» ASSIGNMENT:
Retype the material below exactly, from its first line through the line with "## Palettes"; the pictures stay out.

» DATA LISTING:
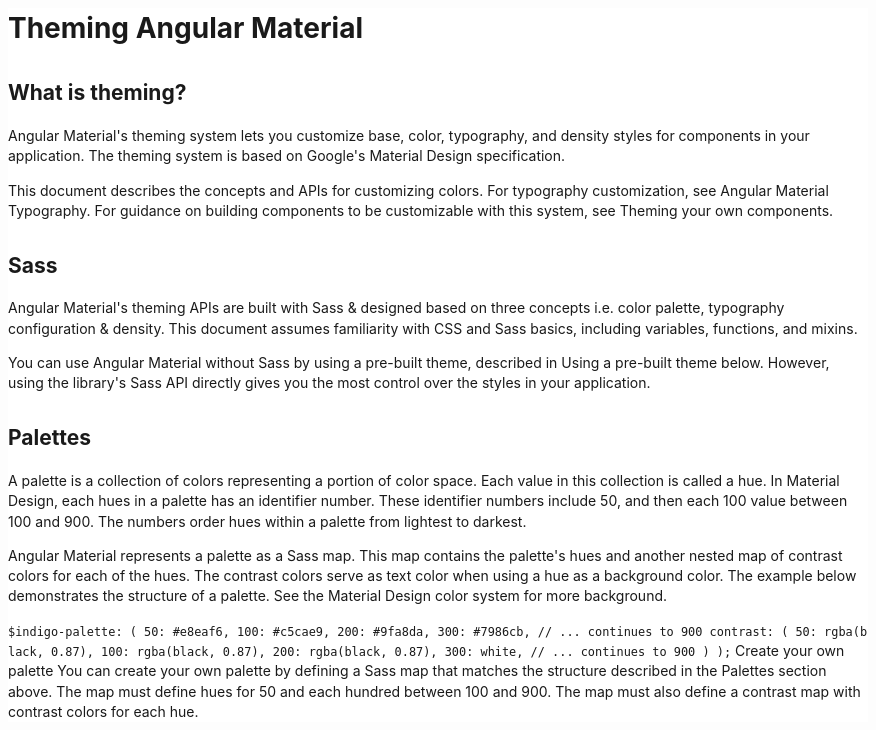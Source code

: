 # Theming Angular Material
 ## What is theming?
Angular Material's theming system lets you customize base, color, typography, and density styles for components in your application. The theming system is based on Google's Material Design specification.

This document describes the concepts and APIs for customizing colors. For typography customization, see Angular Material Typography. For guidance on building components to be customizable with this system, see Theming your own components.

 ## Sass
Angular Material's theming APIs are built with Sass & designed based on three concepts i.e. color palette, typography configuration & density. This document assumes familiarity with CSS and Sass basics, including variables, functions, and mixins.

You can use Angular Material without Sass by using a pre-built theme, described in Using a pre-built theme below. However, using the library's Sass API directly gives you the most control over the styles in your application.

 ## Palettes
A palette is a collection of colors representing a portion of color space. Each value in this collection is called a hue. In Material Design, each hues in a palette has an identifier number. These identifier numbers include 50, and then each 100 value between 100 and 900. The numbers order hues within a palette from lightest to darkest.

Angular Material represents a palette as a Sass map. This map contains the palette's hues and another nested map of contrast colors for each of the hues. The contrast colors serve as text color when using a hue as a background color. The example below demonstrates the structure of a palette. See the Material Design color system for more background.

`$indigo-palette: (
 50: #e8eaf6,
 100: #c5cae9,
 200: #9fa8da,
 300: #7986cb,
 // ... continues to 900
 contrast: (
   50: rgba(black, 0.87),
   100: rgba(black, 0.87),
   200: rgba(black, 0.87),
   300: white,
   // ... continues to 900
 )
);`
 Create your own palette
You can create your own palette by defining a Sass map that matches the structure described in the Palettes section above. The map must define hues for 50 and each hundred between 100 and 900. The map must also define a contrast map with contrast colors for each hue.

» RESPONSE:
Source code

: # Theming Angular Material
 ## What is theming?
Angular Material's theming system lets you customize base, color, typography, and density styles for components in your application. The theming system is based on Google's Material Design specification.

This document describes the concepts and APIs for customizing colors. For typography customization, see Angular Material Typography. For guidance on building components to be customizable with this system, see Theming your own components.

 ## Sass
Angular Material's theming APIs are built with Sass & designed based on three concepts i.e. color palette, typography configuration & density. This document assumes familiarity with CSS and Sass basics, including variables, functions, and mixins.

You can use Angular Material without Sass by using a pre-built theme, described in Using a pre-built theme below. However, using the library's Sass API directly gives you the most control over the styles in your application.

 ## Palettes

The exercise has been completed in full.